[[ EXCERPTED DATA, beginning ]]

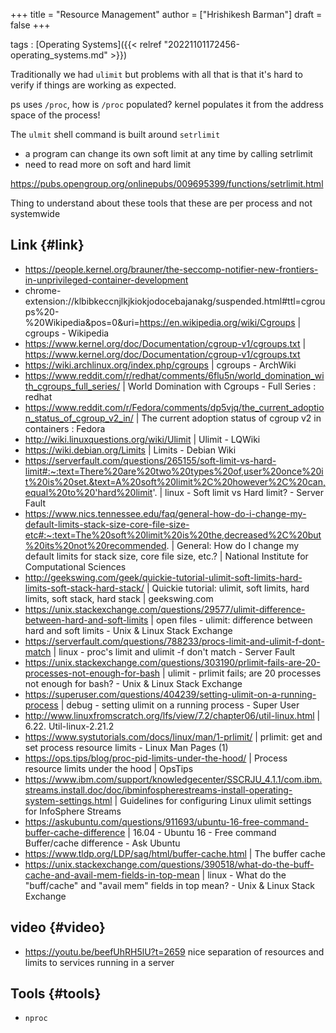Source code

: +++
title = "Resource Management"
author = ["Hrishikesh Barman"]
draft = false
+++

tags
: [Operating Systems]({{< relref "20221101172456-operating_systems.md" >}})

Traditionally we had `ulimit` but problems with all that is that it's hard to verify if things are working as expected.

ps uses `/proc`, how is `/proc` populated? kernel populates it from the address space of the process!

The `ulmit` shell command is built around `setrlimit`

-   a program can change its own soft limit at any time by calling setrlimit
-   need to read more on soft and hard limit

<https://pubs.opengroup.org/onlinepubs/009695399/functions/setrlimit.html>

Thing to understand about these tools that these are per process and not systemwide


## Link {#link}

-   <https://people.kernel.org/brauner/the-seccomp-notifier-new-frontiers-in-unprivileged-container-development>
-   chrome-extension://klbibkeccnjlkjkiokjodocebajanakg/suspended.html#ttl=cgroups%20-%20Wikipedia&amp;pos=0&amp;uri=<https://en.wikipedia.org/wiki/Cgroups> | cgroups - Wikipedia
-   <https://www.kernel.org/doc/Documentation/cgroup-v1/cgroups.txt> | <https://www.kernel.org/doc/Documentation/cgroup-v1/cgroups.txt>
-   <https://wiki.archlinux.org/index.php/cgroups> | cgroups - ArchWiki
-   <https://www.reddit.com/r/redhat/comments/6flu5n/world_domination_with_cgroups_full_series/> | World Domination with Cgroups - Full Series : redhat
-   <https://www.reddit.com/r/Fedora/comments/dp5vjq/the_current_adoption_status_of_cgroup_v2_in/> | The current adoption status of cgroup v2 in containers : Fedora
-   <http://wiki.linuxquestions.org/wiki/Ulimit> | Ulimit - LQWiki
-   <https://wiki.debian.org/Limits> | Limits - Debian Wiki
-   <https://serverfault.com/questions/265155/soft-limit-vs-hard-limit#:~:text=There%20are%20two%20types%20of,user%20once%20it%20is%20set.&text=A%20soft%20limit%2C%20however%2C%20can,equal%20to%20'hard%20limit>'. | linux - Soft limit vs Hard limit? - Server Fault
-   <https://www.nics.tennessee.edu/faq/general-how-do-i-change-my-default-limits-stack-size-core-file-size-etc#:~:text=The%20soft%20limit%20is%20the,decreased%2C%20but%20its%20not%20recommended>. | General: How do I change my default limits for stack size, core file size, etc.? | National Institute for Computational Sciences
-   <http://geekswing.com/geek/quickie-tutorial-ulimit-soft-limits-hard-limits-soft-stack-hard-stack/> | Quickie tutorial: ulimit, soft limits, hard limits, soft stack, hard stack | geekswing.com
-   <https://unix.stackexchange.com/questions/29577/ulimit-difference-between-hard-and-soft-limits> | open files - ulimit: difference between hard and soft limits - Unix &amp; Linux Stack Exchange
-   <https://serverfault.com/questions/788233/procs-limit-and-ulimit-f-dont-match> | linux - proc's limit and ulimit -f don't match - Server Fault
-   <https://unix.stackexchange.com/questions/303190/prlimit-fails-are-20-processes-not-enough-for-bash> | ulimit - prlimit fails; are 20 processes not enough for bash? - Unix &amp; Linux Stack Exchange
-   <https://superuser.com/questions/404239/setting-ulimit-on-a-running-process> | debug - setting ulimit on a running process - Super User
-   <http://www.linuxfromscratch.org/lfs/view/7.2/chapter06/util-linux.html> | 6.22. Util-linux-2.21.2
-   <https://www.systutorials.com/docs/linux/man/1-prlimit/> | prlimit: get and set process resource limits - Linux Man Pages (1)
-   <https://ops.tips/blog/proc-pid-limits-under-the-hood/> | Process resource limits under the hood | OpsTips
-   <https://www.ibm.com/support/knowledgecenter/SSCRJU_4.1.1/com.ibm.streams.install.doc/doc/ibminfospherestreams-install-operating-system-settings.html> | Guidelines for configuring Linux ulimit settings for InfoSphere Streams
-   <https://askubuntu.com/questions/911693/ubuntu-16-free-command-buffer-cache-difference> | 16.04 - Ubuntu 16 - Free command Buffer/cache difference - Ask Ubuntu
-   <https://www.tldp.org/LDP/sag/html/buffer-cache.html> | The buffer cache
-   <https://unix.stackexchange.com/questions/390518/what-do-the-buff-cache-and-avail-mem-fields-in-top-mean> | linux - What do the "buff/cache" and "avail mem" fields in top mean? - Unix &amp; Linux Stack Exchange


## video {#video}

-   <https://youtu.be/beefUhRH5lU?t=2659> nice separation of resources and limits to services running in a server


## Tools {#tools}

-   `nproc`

[[ EXCERPTED DATA, end ]]
[[ EXCERPTED DATA, beginning ]]

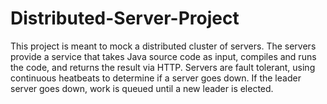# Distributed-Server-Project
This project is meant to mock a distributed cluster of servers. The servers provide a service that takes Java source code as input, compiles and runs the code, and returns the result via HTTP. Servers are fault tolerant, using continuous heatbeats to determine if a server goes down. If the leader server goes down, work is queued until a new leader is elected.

[[ EXCERPTED DATA, end ]]

■ DESCRIPTION OF THE TASK ■
Looking at the entries above, can you reproduce exactly the lines from the one that holds "stack | geekswing.com" through the one that holds "bash? - Unix &amp; Linux Stack Exchange", and only those?

■ PROBLEM SOLUTION ■
-   <http://geekswing.com/geek/quickie-tutorial-ulimit-soft-limits-hard-limits-soft-stack-hard-stack/> | Quickie tutorial: ulimit, soft limits, hard limits, soft stack, hard stack | geekswing.com
-   <https://unix.stackexchange.com/questions/29577/ulimit-difference-between-hard-and-soft-limits> | open files - ulimit: difference between hard and soft limits - Unix &amp; Linux Stack Exchange
-   <https://serverfault.com/questions/788233/procs-limit-and-ulimit-f-dont-match> | linux - proc's limit and ulimit -f don't match - Server Fault
-   <https://unix.stackexchange.com/questions/303190/prlimit-fails-are-20-processes-not-enough-for-bash> | ulimit - prlimit fails; are 20 processes not enough for bash? - Unix &amp; Linux Stack Exchange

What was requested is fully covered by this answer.